Liz Light finds Hoorn is steeped in Netherlands history.
Hoorn's two most famous sons were rollicking adventurers who made their mark on the world 400 years ago. Willem Schouten set sail to find a back way from Europe to the spice islands of South Asia. Instead of sailing around Africa, he headed west, along the coast of Argentina and around the storm-lashed tip of South America, which he named Cape Horn after his hometown. He indisputably proved the world was round.
At the same time, Jan Pieterszoon Coen set sail the other way and, rather ruthlessly, established Batavia (Jakarta) as the Indonesian base for the Dutch East India Company.
Hoorn, a calm and safe port on the now largely reclaimed Zuiderzee inland sea, was one of the bases for the Dutch East India Company.
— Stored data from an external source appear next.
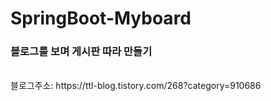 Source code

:﻿# SpringBoot-Myboard
### 블로그를 보며 게시판 따라 만들기
<br>
블로그주소: https://ttl-blog.tistory.com/268?category=910686
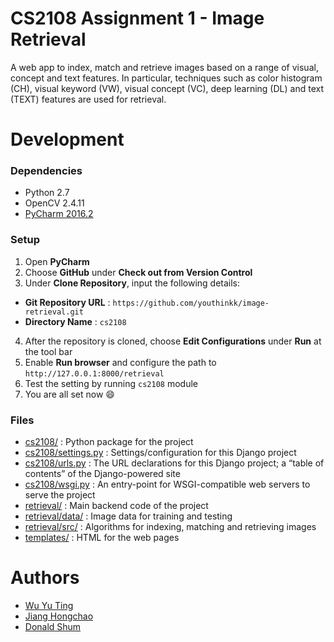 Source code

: # CS2108 Assignment 1 - Image Retrieval
A web app to index, match and retrieve images based on a range of visual, concept and text features. In particular, techniques such as color histogram (CH), visual keyword (VW), visual concept (VC), deep learning (DL) and text (TEXT) features are used for retrieval.

# Development
### Dependencies
* Python 2.7
* OpenCV 2.4.11
* [PyCharm 2016.2](https://www.jetbrains.com/pycharm/)

### Setup
1. Open **PyCharm**
2. Choose **GitHub** under **Check out from Version Control**
3. Under **Clone Repository**, input the following details:
  * **Git Repository URL** : `https://github.com/youthinkk/image-retrieval.git`
  * **Directory Name** : `cs2108`
4. After the repository is cloned, choose **Edit Configurations** under **Run** at the tool bar
5. Enable **Run browser** and configure the path to `http://127.0.0.1:8000/retrieval`
6. Test the setting by running `cs2108` module
7. You are all set now :smile:

### Files
* [cs2108/](/cs2108) : Python package for the project
* [cs2108/settings.py](/cs2108/settings.py) : Settings/configuration for this Django project
* [cs2108/urls.py](/cs2108/urls.py) : The URL declarations for this Django project; a “table of contents” of the Django-powered site
* [cs2108/wsgi.py](/cs2108/wsgi.py) : An entry-point for WSGI-compatible web servers to serve the project
* [retrieval/](/retrieval) : Main backend code of the project
* [retrieval/data/](/retrieval/data) : Image data for training and testing
* [retrieval/src/](/retrieval/src) : Algorithms for indexing, matching and retrieving images
* [templates/](/templates) : HTML for the web pages

# Authors
* [Wu Yu Ting](https://github.com/youthinkk)
* [Jiang Hongchao](https://github.com/jianghc93)
* [Donald Shum](https://github.com/donaldshum)
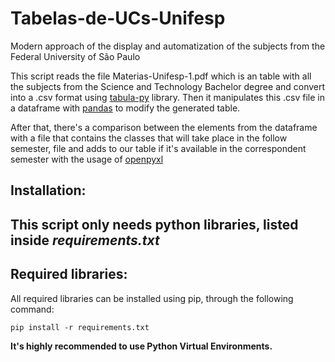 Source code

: # Tabelas-de-UCs-Unifesp
Modern approach of the display and automatization of the subjects from the Federal University of São Paulo 

This script reads the file Materias-Unifesp-1.pdf which is an table with all the subjects from 
the Science and Technology Bachelor degree and convert into a .csv format using 
[tabula-py](https://github.com/chezou/tabula-py)
library. Then it manipulates this .csv file in a dataframe with 
[pandas](https://github.com/pandas-dev/pandas) to modify the generated table. 

After that, there's
a comparison between the elements from the dataframe with a file that contains the classes that 
will take place in the follow semester, file  and adds to our table if it's available in the 
correspondent semester with the usage of [openpyxl](https://openpyxl.readthedocs.io/en/stable/)


## Installation:

## This script only needs python libraries, listed inside *requirements.txt*
## Required libraries:
All required libraries can be installed using pip, through the following command:
 
    pip install -r requirements.txt

**It's highly recommended to use Python Virtual Environments.**




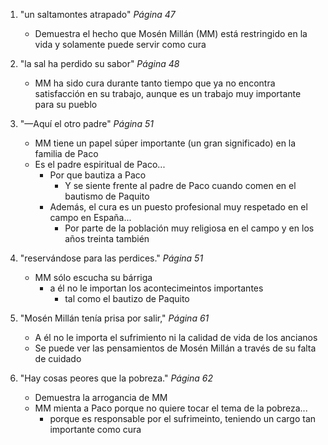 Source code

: 1. "un saltamontes atrapado" *Página 47*
    - Demuestra el hecho que Mosén Millán (MM) está restringido en la vida y solamente puede servir como cura

1. "la sal ha perdido su sabor" *Página 48*
    - MM ha sido cura durante tanto tiempo que ya no encontra satisfacción en su trabajo, aunque es un trabajo muy importante para su pueblo

1. "—Aquí el otro padre" *Página 51*
    - MM tiene un papel súper importante (un gran significado) en la familia de Paco
    - Es el padre espiritual de Paco...
        - Por que bautiza a Paco
            - Y se siente frente al padre de Paco cuando comen en el bautismo de Paquito
        - Además, el cura es un puesto profesional muy respetado en el campo en España...
            - Por parte de la población muy religiosa en el campo y en los años treinta también

1. "reservándose para las perdices." *Página 51*
    - MM sólo escucha su bárriga
        - a él no le importan los acontecimeintos importantes
            - tal como el bautizo de Paquito

1. "Mosén Millán tenía prisa por salir," *Página 61*
    - A él no le importa el sufrimiento ni la calidad de vida de los ancianos
    - Se puede ver las pensamientos de Mosén Millán a través de su falta de cuidado

1. "Hay cosas peores que la pobreza." *Página 62*
    - Demuestra la arrogancia de MM
    - MM mienta a Paco porque no quiere tocar el tema de la pobreza...
        - porque es responsable por el sufrimeinto, teniendo un cargo tan importante como cura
Its seafaring and trading men established a fleet that sailed the seven seas and returned laden with precious commodities. Silk, spices, cotton, copper, porcelain, tea, indigo and sugar were all traded here at huge profits.
In the golden years, from 1600 to 1750, merchants built grand houses, guild halls, magnificent churches and impressive civic buildings. But good things end and, by the late 1700s, the English dominated the sea, the French occupied Holland and Hoorn withered to become a fishing town. But the gorgeous buildings of the golden years remain.